There is obviously a simple solution: add some code to `B` to check whether it is a dependency of `C` in the running workflow. The problem with this solution is that the code added to `B` should logically belong to `C`, and coding in this way may make it hard to decouple tasks.

Is there a better solution? Let's go back to the definition of `C`. `B`'s output is passed to `C` via a future, and this future is actually designed to be `B` itself. In other words, we can let `C` rather than the engine drive `B` to start running.

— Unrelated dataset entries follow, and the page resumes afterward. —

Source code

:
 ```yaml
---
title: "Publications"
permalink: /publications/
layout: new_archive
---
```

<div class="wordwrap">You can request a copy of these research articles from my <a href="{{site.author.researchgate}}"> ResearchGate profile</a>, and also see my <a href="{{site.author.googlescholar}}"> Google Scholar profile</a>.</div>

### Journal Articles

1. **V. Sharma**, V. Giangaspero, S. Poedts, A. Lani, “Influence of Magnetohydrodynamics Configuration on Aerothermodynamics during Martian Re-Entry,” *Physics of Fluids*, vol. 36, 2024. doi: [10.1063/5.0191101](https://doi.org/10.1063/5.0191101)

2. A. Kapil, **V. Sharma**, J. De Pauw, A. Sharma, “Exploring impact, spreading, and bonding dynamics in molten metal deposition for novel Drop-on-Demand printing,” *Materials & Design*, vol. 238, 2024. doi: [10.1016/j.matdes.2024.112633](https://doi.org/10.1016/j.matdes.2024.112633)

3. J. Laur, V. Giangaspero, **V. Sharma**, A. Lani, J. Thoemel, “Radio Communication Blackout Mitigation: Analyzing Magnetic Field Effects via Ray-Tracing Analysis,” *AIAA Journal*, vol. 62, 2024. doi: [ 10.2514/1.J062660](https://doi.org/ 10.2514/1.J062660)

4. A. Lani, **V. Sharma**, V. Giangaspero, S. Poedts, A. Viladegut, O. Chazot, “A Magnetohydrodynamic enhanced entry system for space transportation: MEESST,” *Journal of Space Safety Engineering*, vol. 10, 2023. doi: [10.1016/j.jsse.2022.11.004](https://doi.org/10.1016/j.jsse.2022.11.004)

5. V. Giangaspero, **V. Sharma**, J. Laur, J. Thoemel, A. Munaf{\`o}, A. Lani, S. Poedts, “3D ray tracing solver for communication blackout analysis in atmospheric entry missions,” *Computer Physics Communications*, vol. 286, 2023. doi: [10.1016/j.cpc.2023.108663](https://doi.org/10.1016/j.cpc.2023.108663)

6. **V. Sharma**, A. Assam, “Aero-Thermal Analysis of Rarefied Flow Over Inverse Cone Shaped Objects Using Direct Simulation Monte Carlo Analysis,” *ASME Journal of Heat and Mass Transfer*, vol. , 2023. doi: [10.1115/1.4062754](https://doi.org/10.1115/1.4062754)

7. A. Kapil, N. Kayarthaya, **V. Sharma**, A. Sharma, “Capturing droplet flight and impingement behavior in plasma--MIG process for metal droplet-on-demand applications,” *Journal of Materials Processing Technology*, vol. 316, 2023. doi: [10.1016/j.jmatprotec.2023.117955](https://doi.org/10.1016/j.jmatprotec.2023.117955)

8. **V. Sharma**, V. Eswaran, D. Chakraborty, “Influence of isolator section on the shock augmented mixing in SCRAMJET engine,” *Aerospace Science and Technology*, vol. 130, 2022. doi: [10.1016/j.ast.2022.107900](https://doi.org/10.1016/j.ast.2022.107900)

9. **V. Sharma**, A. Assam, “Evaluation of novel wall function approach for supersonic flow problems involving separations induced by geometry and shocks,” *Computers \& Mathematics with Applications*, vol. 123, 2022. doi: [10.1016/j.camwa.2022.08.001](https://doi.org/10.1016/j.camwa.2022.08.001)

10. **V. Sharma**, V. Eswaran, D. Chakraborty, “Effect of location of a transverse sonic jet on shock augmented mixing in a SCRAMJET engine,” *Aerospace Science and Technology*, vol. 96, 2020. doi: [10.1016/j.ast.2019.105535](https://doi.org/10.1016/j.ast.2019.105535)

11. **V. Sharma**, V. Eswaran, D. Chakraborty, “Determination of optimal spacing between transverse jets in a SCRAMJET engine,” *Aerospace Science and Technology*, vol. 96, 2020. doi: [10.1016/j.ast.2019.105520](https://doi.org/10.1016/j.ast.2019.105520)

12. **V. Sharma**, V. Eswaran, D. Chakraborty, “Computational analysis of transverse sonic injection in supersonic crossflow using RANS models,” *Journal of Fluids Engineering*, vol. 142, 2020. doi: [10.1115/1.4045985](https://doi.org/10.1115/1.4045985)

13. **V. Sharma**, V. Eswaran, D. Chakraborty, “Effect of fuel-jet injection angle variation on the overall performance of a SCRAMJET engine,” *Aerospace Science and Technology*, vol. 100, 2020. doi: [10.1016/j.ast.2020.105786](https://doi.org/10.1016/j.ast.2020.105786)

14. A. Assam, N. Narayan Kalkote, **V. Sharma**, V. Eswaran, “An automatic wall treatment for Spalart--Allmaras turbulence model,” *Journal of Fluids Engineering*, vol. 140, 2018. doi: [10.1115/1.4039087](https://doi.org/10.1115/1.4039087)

To achieve this, we can redefine `B` and `C` as follows:

```rust
impl Task<String, Bytes> for B {
    /* -- snip -- */
    fn is_auto(&self) -> bool {
        false
    }
}
```

```rust
impl Task<String, Bytes> for C {
    /* -- snip -- */
    async fn run(&self, inputs: HashMap<String, Input<'_, Bytes>>) -> Option<Bytes> {
        futures::join!(
            async {
                // do something with `A`'s output
                let _output_a = inputs["A"].clone().await;
                Delay::new(Duration::from_secs(1)).await;
            },
            async {
                // check whether it depends on `B`
                if rand::random_bool(0.5) {
                    // do something with `B`'s output
                    let _output_b = inputs["B"].clone().await;
                }
            }
        );

        // output
        Some("C's output".into())
    }
}
```

Try it now:

```rust
fn main() {
    // -- snip --
    let now = Instant::now();
    executor::block_on(engine.run(context.clone()));

    let elapsed = now.elapsed().as_secs();
    assert!(elapsed == 2 || elapsed == 3);
    // -- snip --
}
```

The workflow is as follows when `C` depends on `B`:

|       |     `A`      |     `B`      |                                    `C`                                    |
| :---: | :----------: | :----------: | :-----------------------------------------------------------------------: |
|  0 s  | Do something |              | `await` `A`'s output<br>`await` `B`'s output (Drive `B` to start running) |
|       | Do something | Do something |               `await` `A`'s output<br>`await` `B`'s output                |
|  1 s  |    Output    | Do something |               `await` `A`'s output<br>`await` `B`'s output                |
|       |              | Do something |          Do something with `A`'s output<br>`await` `B`'s output           |
|  2 s  |              | Do something |                           `await` `B`'s output                            |
|       |              | Do something |                           `await` `B`'s output                            |
|  3 s  |              |    Output    |                           `await` `B`'s output                            |
|       |              |              |                 Do something with `B`'s output<br>Output                  |

For the complete example, see [examples/abc.rs](./examples/abc.rs).

## Issues

### How to `dyn` async traits?

For this issue, these crates provide some procedural macros:

- [dtolnay/async-trait](https://github.com/dtolnay/async-trait)
- [spastorino/dynosaur](https://github.com/spastorino/dynosaur)

DAG Flow is powered by dynosaur, and it has also tried async-trait before.

### How to handle tasks with different output types?

A common solution is to use serialization/deserialization, but sometimes it can be a bit overkill. In such cases, it may be a good idea to use enums or traits like `std::any::Any`. For more details, see [examples](./examples).